The first reason was prestige. A detective working from his home as a concept in itself would be enough to trigger contempt, disbelief and ridicule from anyone, especially potential clients. In a world in which money and power flow through the grooves of public opinion and image, a well-maintained office in a well-maintained part of town was a basic necessity.

The second reason for needing the office was of equally fundamental importance, although less abstract. The news that he received from his main client–or perhaps ‘employer' would be a more fitting word, i.e. the city police force–was frequently marked ‘classified' and ‘confidential'. He could only access these files sent to him from the IP address of his personalized office computer.

A maintenance firm that also worked closely with the police, checked the office computer on a quarterly basis for added security.

He
could
send them to his own email after some monkeying around with formats and encrypting, but that would be unethical. Not to mention illegal, and a reason for him to lose his employment, should he be found out.

Dave put on his office clothes, which were dark brown jeans and a dark brown turtleneck sweater, slipped into his autumn shoes, put on his jacket, and left his flat.

Of the two lifts, one was working and soon he was inside his down-market BMW and in the nine o'clock traffic.

He flipped on the radio and a faceless rhythm with a loop of pseudo-classical violin riffs palpitated softly inside his car. A sugary, cougary female voice of the currently popular distorted cartoon duck variety sang.

Morose autumn trees and the occasional bus stop lined the boulevard on both sides. Dave's bloodshot eyes evaded concentrating on anything, while his neck and buttocks tried to pick up the rhythm of the music and throb with it.

It wasn't working out very well—the performer's voice was getting in the way.

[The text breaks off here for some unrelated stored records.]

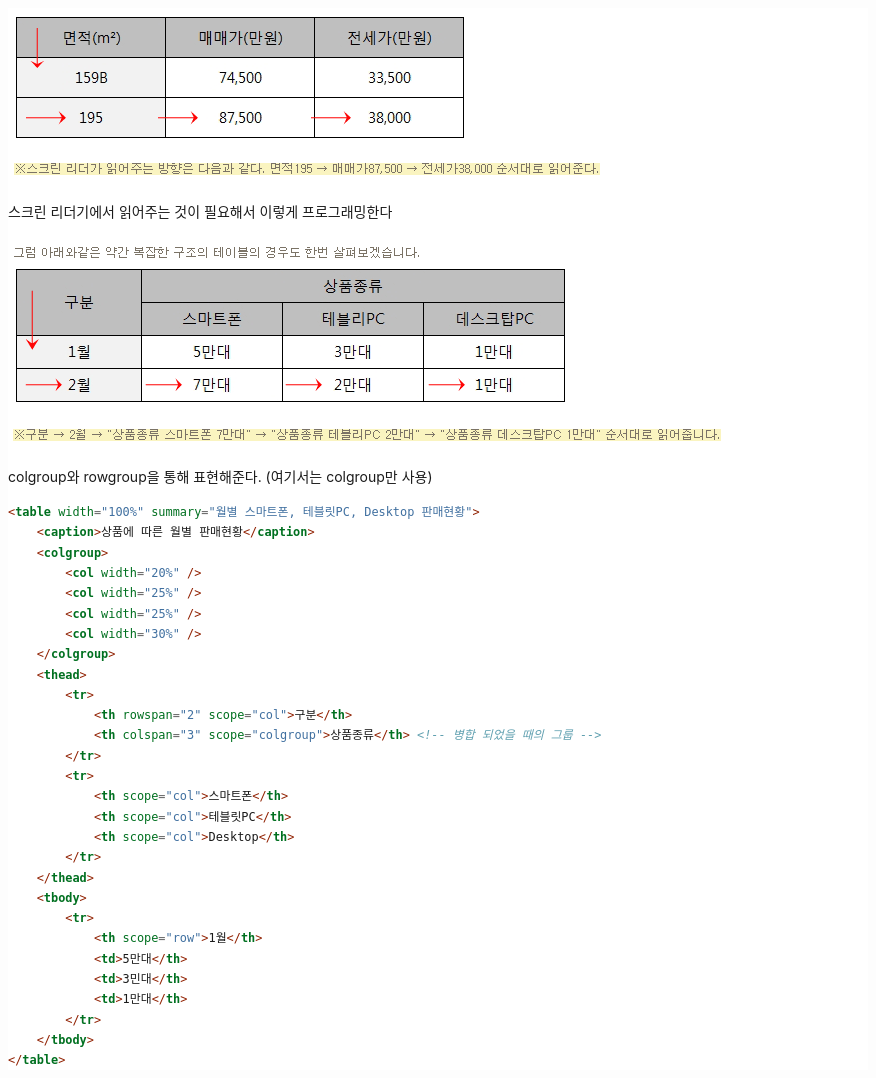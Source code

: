 ![Untitled%2015.png](/img/web_wk2/2015.png)

스크린 리더기에서 읽어주는 것이 필요해서 이렇게 프로그래밍한다

![Untitled%2016.png](/img/web_wk2/2016.png)

colgroup와 rowgroup을 통해 표현해준다. (여기서는 colgroup만 사용)

```html
<table width="100%" summary="월별 스마트폰, 테블릿PC, Desktop 판매현황">
	<caption>상품에 따른 월별 판매현황</caption>
	<colgroup>
		<col width="20%" />
		<col width="25%" />
		<col width="25%" />
		<col width="30%" />
	</colgroup>
	<thead>
		<tr>
			<th rowspan="2" scope="col">구분</th>
			<th colspan="3" scope="colgroup">상품종류</th> <!-- 병합 되었을 때의 그룹 -->
		</tr>
		<tr>
			<th scope="col">스마트폰</th>
			<th scope="col">테블릿PC</th>
			<th scope="col">Desktop</th>
		</tr>
	</thead>
	<tbody>
		<tr>
			<th scope="row">1월</th>
			<td>5만대</th>
			<td>3민대</th>
			<td>1만대</th>
		</tr>
	</tbody>
</table>
```
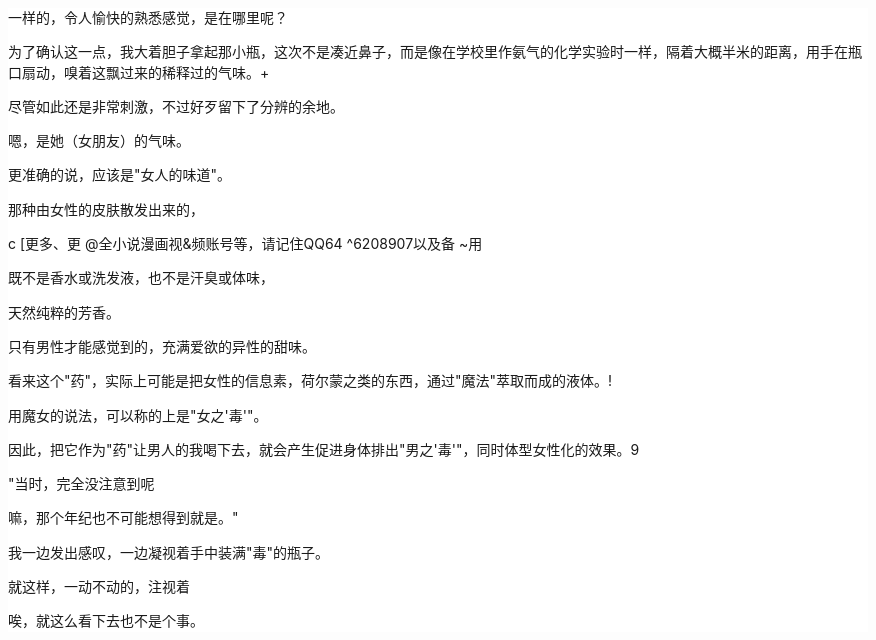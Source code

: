 

一样的，令人愉快的熟悉感觉，是在哪里呢？





为了确认这一点，我大着胆子拿起那小瓶，这次不是凑近鼻子，而是像在学校里作氨气的化学实验时一样，隔着大概半米的距离，用手在瓶口扇动，嗅着这飘过来的稀释过的气味。+



尽管如此还是非常刺激，不过好歹留下了分辨的余地。







嗯，是她（女朋友）的气味。



更准确的说，应该是"女人的味道"。



那种由女性的皮肤散发出来的，

c [更多、更 @全小说漫画视&频账号等，请记住QQ64 ^6208907以及备 ~用



既不是香水或洗发液，也不是汗臭或体味，



天然纯粹的芳香。



只有男性才能感觉到的，充满爱欲的异性的甜味。



看来这个"药"，实际上可能是把女性的信息素，荷尔蒙之类的东西，通过"魔法"萃取而成的液体。!



用魔女的说法，可以称的上是"女之'毒'"。



因此，把它作为"药"让男人的我喝下去，就会产生促进身体排出"男之'毒'"，同时体型女性化的效果。9





"当时，完全没注意到呢



嘛，那个年纪也不可能想得到就是。"



我一边发出感叹，一边凝视着手中装满"毒"的瓶子。



就这样，一动不动的，注视着



唉，就这么看下去也不是个事。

These days a pop song either has a total of about three sentences repeated over and over, sometimes slowed down, or speeded up, or chopped up into their separate words, vowels and consonants; or the pop song is an endless narrative, with the singer sprouting out ten words a second.

The current hit filling the space around Dave's ears was “Droolah” and although it was a representative of the speedy indecipherable muttering, the high-pitched chorus was plainly audible.

“I'm your droolah,

Ooh-ah,

I am, I am,

I'm a droolah for you,

For me, for you

Ooh-ah,

I am, for you.”

After the chorus appeared the second time around, Dave sighed and changed stations. He couldn't take this type of pop music so early in the day, not with the nature of his work.

He found the news and hit the brakes. Traffic in front of him had slowed down to a crawl. As he too slowly crawled forward, softly playing with the clutch and the gas, he tried to ignore the futile honking of some of the more impatient drivers, and listened absently to the radio.